A few days later Yoan, Mikael, Virginie (Mikael's friend), and I did what four mature adults do....we went to Disneyland Paris
Then for new years Yoan, Mikael, my friend from studying abroad in Paris, Robert, and I all skipped down via car to Aix-en-Provence to visit a mutual friend Aymeric, well, we were about a half an hour away from Aix. It was an eight hour drive and the two europeans were forced to drive for the entirety of it due to the handicapped americans being unable to drive a stick....ya, need to learn how to do that one day.

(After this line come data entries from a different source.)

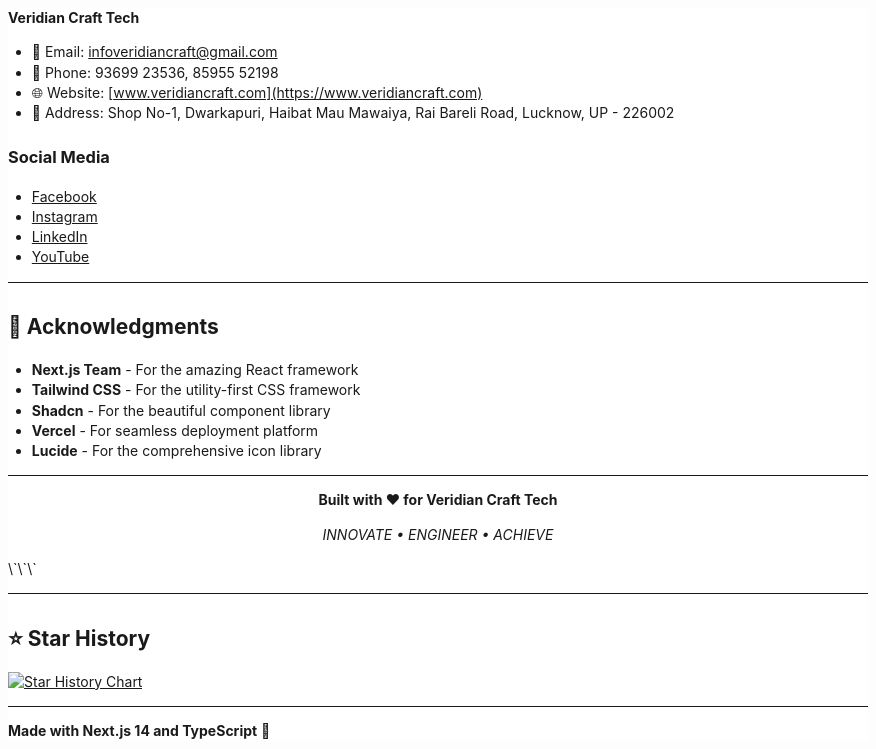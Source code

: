 **Veridian Craft Tech**
- 📧 Email: infoveridiancraft@gmail.com
- 📱 Phone: 93699 23536, 85955 52198
- 🌐 Website: [www.veridiancraft.com](https://www.veridiancraft.com)
- 📍 Address: Shop No-1, Dwarkapuri, Haibat Mau Mawaiya, Rai Bareli Road, Lucknow, UP - 226002

### Social Media
- [Facebook](https://facebook.com/veridiancraft)
- [Instagram](https://instagram.com/veridiancraft)
- [LinkedIn](https://linkedin.com/company/veridiancraft)
- [YouTube](https://youtube.com/@veridiancraft)

---

## 🙏 Acknowledgments

- **Next.js Team** - For the amazing React framework
- **Tailwind CSS** - For the utility-first CSS framework
- **Shadcn** - For the beautiful component library
- **Vercel** - For seamless deployment platform
- **Lucide** - For the comprehensive icon library

---

<div align="center">
  <p><strong>Built with ❤️ for Veridian Craft Tech</strong></p>
  <p><em>INNOVATE • ENGINEER • ACHIEVE</em></p>
</div>
\`\`\`

---

## ⭐ Star History

[![Star History Chart](https://api.star-history.com/svg?repos=divyanshu960/veridian-craft-website&type=Date)](https://star-history.com/divyanshu960/veridian-craft-website&Date)

---

**Made with Next.js 14 and TypeScript** 🚀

The second day we went out hiking again but this time we did some bush-wacking. Aymeric forged the way which proved challenging for the rest of us to follow. A path made by a guy who's ~6'6 (2m) doesn't work all that well for people of a more standard height such as 5'5/5'4 (~1.65/1.63m) me. That aside, after a decent hike up a sizable hill through rather prickly bushes (not sure of the name though, there was some rosemary in the mix) we make it up into an old quarry. There were huge vaulted ceilings, graffitti, and carvings dating back to 1909. It was so sick!
The rest of our stay in the Aix region was just as wonderful, Aymeric being an excellent host, and we had a great new years roaming the streets. Then we took on the eight hour drive back to the Paris region.
Theme song of our stay:
Back in Ile de France to meet the new year. January is a magical time in france, it is the time of the galette des rois. A galette des rois is a patissery from the gods, filled with gooey frongipan lovingly coddled by flaky puff pastry. I, of course, had to eat at least one while I'm here in France. Hit count of galette consumption is now up to 2.

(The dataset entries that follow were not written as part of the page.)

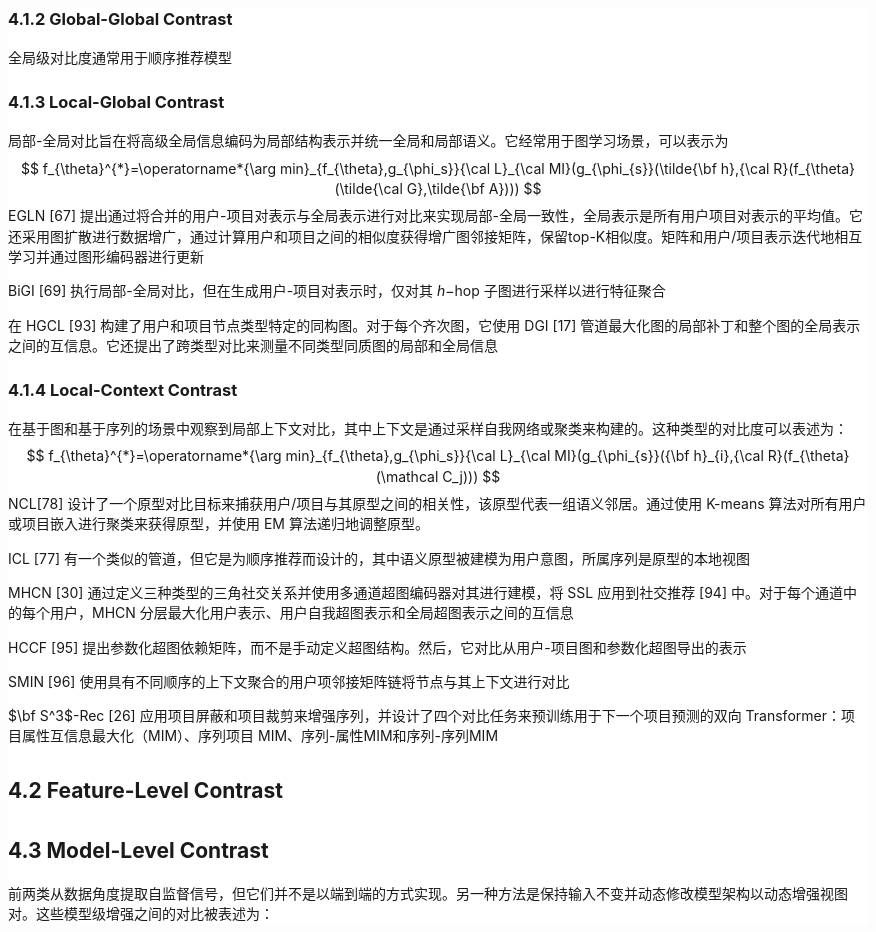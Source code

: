 

### 4.1.2 Global-Global Contrast

全局级对比度通常用于顺序推荐模型



### 4.1.3 Local-Global Contrast

局部-全局对比旨在将高级全局信息编码为局部结构表示并统一全局和局部语义。它经常用于图学习场景，可以表示为
$$
f_{\theta}^{*}=\operatorname*{\arg min}_{f_{\theta},g_{\phi_s}}{\cal L}_{\cal MI}(g_{\phi_{s}}(\tilde{\bf h},{\cal R}(f_{\theta}(\tilde{\cal G},\tilde{\bf A})))
$$
EGLN [67] 提出通过将合并的用户-项目对表示与全局表示进行对比来实现局部-全局一致性，全局表示是所有用户项目对表示的平均值。它还采用图扩散进行数据增广，通过计算用户和项目之间的相似度获得增广图邻接矩阵，保留top-K相似度。矩阵和用户/项目表示迭代地相互学习并通过图形编码器进行更新

BiGI [69] 执行局部-全局对比，但在生成用户-项目对表示时，仅对其 $h-$hop 子图进行采样以进行特征聚合

在 HGCL [93] 构建了用户和项目节点类型特定的同构图。对于每个齐次图，它使用 DGI [17] 管道最大化图的局部补丁和整个图的全局表示之间的互信息。它还提出了跨类型对比来测量不同类型同质图的局部和全局信息



### 4.1.4 Local-Context Contrast

在基于图和基于序列的场景中观察到局部上下文对比，其中上下文是通过采样自我网络或聚类来构建的。这种类型的对比度可以表述为：
$$
f_{\theta}^{*}=\operatorname*{\arg min}_{f_{\theta},g_{\phi_s}}{\cal L}_{\cal MI}(g_{\phi_{s}}({\bf h}_{i},{\cal R}(f_{\theta}(\mathcal C_j)))
$$
NCL[78] 设计了一个原型对比目标来捕获用户/项目与其原型之间的相关性，该原型代表一组语义邻居。通过使用 K-means 算法对所有用户或项目嵌入进行聚类来获得原型，并使用 EM 算法递归地调整原型。

ICL [77] 有一个类似的管道，但它是为顺序推荐而设计的，其中语义原型被建模为用户意图，所属序列是原型的本地视图

MHCN [30] 通过定义三种类型的三角社交关系并使用多通道超图编码器对其进行建模，将 SSL 应用到社交推荐 [94] 中。对于每个通道中的每个用户，MHCN 分层最大化用户表示、用户自我超图表示和全局超图表示之间的互信息

HCCF [95] 提出参数化超图依赖矩阵，而不是手动定义超图结构。然后，它对比从用户-项目图和参数化超图导出的表示

SMIN [96] 使用具有不同顺序的上下文聚合的用户项邻接矩阵链将节点与其上下文进行对比

$\bf S^3$-Rec [26] 应用项目屏蔽和项目裁剪来增强序列，并设计了四个对比任务来预训练用于下一个项目预测的双向 Transformer：项目属性互信息最大化（MIM）、序列项目 MIM、序列-属性MIM和序列-序列MIM



## 4.2 Feature-Level Contrast



## 4.3 Model-Level Contrast

前两类从数据角度提取自监督信号，但它们并不是以端到端的方式实现。另一种方法是保持输入不变并动态修改模型架构以动态增强视图对。这些模型级增强之间的对比被表述为：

Now to explain the title of this post and my stressful situation. I was suppose to go to England with my friend because she wanted to visit a farm she had worked on five years ago. Due to her lower level in english, I would come along and act as translator. I was waiting for her to buy her ticket so I could do my planning...and I waited. I will skip details and just get to the part where she kept telling me "ya I'll do it tonight" and in the end after multiple calls from my part she told me she couldn't go. By the time we got to the "I'm not going part" it was already january 5th and I didn't have a plan B.
Cue stress mode!
After a good while of freaking out, I finally made the plan to fly home. I was tired and I missed family and I was ready to start focusing my attention fully on searching for a job. Yay! plan made, I was going home. Now how much would it cost to change my ticket?...... $2000 to $3000, buy a new ticket at least $1000.... How about plan C! Plan C: fly straight to Cork, Ireland, stay with my mom's friend there, and then wwoof in ireland until my flight early feburary. A flawless plan! I though, and so I bought a ticket to Cork for the 12 of january.

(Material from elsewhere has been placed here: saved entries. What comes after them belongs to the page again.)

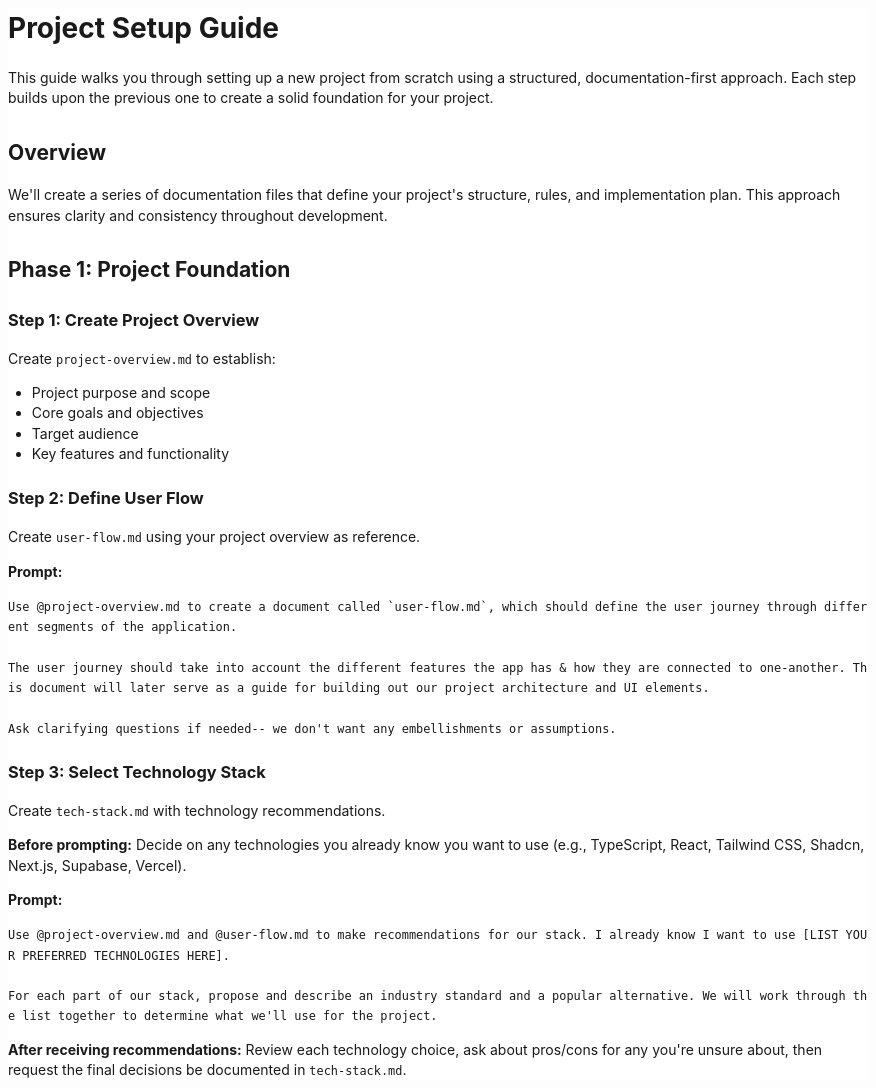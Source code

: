 # Project Setup Guide

This guide walks you through setting up a new project from scratch using a structured, documentation-first approach. Each step builds upon the previous one to create a solid foundation for your project.

## Overview

We'll create a series of documentation files that define your project's structure, rules, and implementation plan. This approach ensures clarity and consistency throughout development.

## Phase 1: Project Foundation

### Step 1: Create Project Overview
Create `project-overview.md` to establish:
- Project purpose and scope
- Core goals and objectives
- Target audience
- Key features and functionality

### Step 2: Define User Flow
Create `user-flow.md` using your project overview as reference.

**Prompt:**
```
Use @project-overview.md to create a document called `user-flow.md`, which should define the user journey through different segments of the application.

The user journey should take into account the different features the app has & how they are connected to one-another. This document will later serve as a guide for building out our project architecture and UI elements.

Ask clarifying questions if needed-- we don't want any embellishments or assumptions.
```

### Step 3: Select Technology Stack
Create `tech-stack.md` with technology recommendations.

**Before prompting:** Decide on any technologies you already know you want to use (e.g., TypeScript, React, Tailwind CSS, Shadcn, Next.js, Supabase, Vercel).

**Prompt:**
```
Use @project-overview.md and @user-flow.md to make recommendations for our stack. I already know I want to use [LIST YOUR PREFERRED TECHNOLOGIES HERE].

For each part of our stack, propose and describe an industry standard and a popular alternative. We will work through the list together to determine what we'll use for the project.
```

**After receiving recommendations:** Review each technology choice, ask about pros/cons for any you're unsure about, then request the final decisions be documented in `tech-stack.md`.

Yet, mom couldn't get in contact with her friend. No problem, I'll just go straight to a farm.
Warning to anyone trying to wwoof in ireland, it is a stupidly popular destination even in winter. I sent out a total of 60 requests to host farms and after 5 days, 18 reponses of 'we already have wwoofers' or 'we dont need anyone now', 40 no responses, plenty of posts stating 'Already booked for the rest of 2013!', I finally got two positive responses, the 45th and 49th farms I contacted. Yay! not going to be a homeless person in Cork, though my friends have cracked jokes that I already have the appearance of a homeless person with my backpack and manner of dress...they're just jealous.
Anyhoo! So, I'm off to Ireland! I'm just excited at this point to be going to a place where everyone know's how to pronounce my last name correctly. Wooooo!!!
Ah yes, the title. For those of you who know me, saying "Lauren is stubborn" is a redundant statement. Since I was born my father has been telling me that I'm 'as stubborn as a mule', in the alpes I was called 'tetue' (stubborn), and in Turkey I was called 'keçi' (goat)....hey, at least I'm consistent right? Well, it's moments like this when my stubborness and persistance comes in handy. Had I given up after contacting only 40 farms, I wouldn't have sent a message to the the 45th and 49th farms. Persitance people, persistance....and a touch of stubbornness
Hopefully the farm in Ireland works out. Only a month left of my voyage, but a month is plenty of time for plenty of adventures! Now off to the land of my peoples!